AWS recently announced a new feature to give users the ability to use PartiQL, which is an SQL compatible query language to work with data in Amazon DynamoDB.
When this was launched, I was initially excited because it means I can write my queries in a more familiar way of SQL-like queries rather than using the Document Client API.
In this article, I would like to compare querying and inserting data into dynamoDb using PartiQL vs. using the Document Client. I will also be touching on the performance and features of using either approach. I will be using the AWS Javascript SDK throughout my Node.js code examples.
Quick introduction to the Document Client and PartiQL
PartiQL
Amazon DynamoDB supports PartiQL, an SQL-compatible query language to select, insert, update, and delete data in DynamoDB. PartiQL operations provide the same availability, latency, and performance as the other DynamoDB data operations. For the PartiQL specification and a tutorial on the core query language, see the PartiQL documentation.
Document Client
DynamoDb Document Client simplifies working with the DynamoDB methods by abstracting away the notion of attribute values. Basically, you can use Javascript objects directly and pass them to DynamoDB methods, and the Document Client will map the Javascript types to the DynamoDB tables.

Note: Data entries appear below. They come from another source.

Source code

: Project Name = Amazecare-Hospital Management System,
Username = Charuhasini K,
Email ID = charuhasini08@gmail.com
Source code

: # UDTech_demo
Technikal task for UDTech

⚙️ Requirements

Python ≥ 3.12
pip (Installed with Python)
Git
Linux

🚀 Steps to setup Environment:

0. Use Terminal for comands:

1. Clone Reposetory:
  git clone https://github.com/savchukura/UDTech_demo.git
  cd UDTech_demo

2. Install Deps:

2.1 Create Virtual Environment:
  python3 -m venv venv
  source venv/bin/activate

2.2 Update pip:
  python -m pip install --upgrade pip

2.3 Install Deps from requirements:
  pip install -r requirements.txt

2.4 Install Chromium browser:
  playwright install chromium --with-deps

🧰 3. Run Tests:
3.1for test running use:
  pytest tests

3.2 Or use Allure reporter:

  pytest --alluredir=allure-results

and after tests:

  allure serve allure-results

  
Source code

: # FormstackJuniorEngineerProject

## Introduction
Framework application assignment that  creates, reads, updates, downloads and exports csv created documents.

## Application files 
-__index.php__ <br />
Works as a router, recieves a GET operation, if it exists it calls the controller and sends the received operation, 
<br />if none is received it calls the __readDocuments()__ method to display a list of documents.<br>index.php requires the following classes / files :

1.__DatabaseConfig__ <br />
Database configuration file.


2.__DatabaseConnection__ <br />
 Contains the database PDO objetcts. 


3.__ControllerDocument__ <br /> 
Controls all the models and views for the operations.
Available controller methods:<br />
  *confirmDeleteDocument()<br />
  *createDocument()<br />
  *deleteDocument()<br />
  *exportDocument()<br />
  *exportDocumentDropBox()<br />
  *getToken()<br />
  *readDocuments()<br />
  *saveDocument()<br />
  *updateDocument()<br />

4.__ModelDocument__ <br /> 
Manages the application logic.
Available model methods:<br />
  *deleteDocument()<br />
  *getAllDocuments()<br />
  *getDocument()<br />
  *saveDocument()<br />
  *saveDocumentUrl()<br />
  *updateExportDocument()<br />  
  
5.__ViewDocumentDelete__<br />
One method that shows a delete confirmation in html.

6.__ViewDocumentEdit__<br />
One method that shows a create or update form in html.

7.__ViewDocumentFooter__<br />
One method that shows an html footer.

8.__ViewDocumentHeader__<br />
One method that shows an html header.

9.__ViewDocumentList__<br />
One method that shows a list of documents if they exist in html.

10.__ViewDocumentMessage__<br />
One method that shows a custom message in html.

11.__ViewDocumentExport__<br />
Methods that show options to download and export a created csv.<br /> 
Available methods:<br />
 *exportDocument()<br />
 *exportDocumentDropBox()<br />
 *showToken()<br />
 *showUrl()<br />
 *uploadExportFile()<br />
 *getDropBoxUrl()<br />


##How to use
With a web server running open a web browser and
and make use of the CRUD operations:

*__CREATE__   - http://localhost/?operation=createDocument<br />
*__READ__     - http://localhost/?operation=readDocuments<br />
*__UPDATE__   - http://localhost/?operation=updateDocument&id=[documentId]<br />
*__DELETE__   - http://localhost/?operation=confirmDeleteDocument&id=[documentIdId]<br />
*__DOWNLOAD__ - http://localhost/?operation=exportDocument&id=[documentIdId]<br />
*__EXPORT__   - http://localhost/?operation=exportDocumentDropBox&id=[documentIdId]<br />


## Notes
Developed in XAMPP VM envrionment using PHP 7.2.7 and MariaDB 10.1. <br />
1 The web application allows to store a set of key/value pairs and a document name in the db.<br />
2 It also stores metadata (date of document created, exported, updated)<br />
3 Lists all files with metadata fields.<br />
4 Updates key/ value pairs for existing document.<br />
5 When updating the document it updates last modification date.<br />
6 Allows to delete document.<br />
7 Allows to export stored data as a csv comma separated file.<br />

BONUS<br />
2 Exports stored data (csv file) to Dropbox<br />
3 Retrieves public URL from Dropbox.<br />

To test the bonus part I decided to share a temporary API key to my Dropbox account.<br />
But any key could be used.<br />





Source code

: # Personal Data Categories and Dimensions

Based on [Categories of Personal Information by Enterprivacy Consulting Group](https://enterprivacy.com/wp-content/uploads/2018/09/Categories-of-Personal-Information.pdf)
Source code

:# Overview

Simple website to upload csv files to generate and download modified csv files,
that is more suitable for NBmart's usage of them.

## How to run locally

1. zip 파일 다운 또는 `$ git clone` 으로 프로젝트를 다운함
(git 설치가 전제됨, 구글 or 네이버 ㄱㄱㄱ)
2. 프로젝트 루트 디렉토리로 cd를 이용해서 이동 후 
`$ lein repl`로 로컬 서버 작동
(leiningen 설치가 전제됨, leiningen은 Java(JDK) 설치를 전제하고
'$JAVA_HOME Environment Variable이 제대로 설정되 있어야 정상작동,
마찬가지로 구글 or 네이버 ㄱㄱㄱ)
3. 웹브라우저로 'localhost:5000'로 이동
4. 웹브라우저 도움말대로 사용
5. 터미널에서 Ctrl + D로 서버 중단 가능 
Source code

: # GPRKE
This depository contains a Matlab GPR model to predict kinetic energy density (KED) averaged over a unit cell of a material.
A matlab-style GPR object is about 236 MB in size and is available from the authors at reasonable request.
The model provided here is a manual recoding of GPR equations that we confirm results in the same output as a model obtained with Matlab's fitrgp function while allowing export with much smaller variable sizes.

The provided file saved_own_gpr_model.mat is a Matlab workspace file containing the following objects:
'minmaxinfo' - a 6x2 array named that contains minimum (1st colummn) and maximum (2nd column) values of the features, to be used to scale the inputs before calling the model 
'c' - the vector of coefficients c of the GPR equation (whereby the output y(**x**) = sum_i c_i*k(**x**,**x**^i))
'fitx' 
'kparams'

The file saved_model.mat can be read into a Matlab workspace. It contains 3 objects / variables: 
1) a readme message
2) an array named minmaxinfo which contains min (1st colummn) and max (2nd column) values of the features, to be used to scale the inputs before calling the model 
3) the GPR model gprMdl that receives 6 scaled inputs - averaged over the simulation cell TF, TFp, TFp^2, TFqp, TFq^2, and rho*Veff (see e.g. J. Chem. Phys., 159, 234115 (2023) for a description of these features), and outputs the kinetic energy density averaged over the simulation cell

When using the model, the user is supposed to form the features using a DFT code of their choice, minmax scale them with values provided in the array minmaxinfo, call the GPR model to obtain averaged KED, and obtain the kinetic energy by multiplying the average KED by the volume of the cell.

For example, to get an item from a DynamoDb table, this example below will show the differences in constructing the param object between the Document Client and the DynamoDb direct method.
This example uses the DynamoDB documentClient get
method.
const documentClient = new AWS.DynamoDB.DocumentClient();
const params = {
TableName: "Movies",
Key:{
"year": 2020,
"title" : "A movie"
}
};
documentClient.get(params, function(err, data) {
if (err) console.log(err);
else console.log(data);
});
And this example below is using the DynamoDB getItem
method directly.
const dynamoDb = new AWS.DynamoDB();
const params = {
TableName: "Movies",
Key:{
"year":{
N: "2020"
},
"title" : {
S: "A movie"
}
}
};
dynamoDb.getItem(params, function(err, data) {
if (err) console.log(err);
else console.log(data);
});
Getting started
To follow along with this article and try the examples on your machine, you can clone this Node.js github repo and run the getting started command, which will set up a DynamoDb table and upload sample data to that table. The table and sample data is almost similar to the AWS docs example.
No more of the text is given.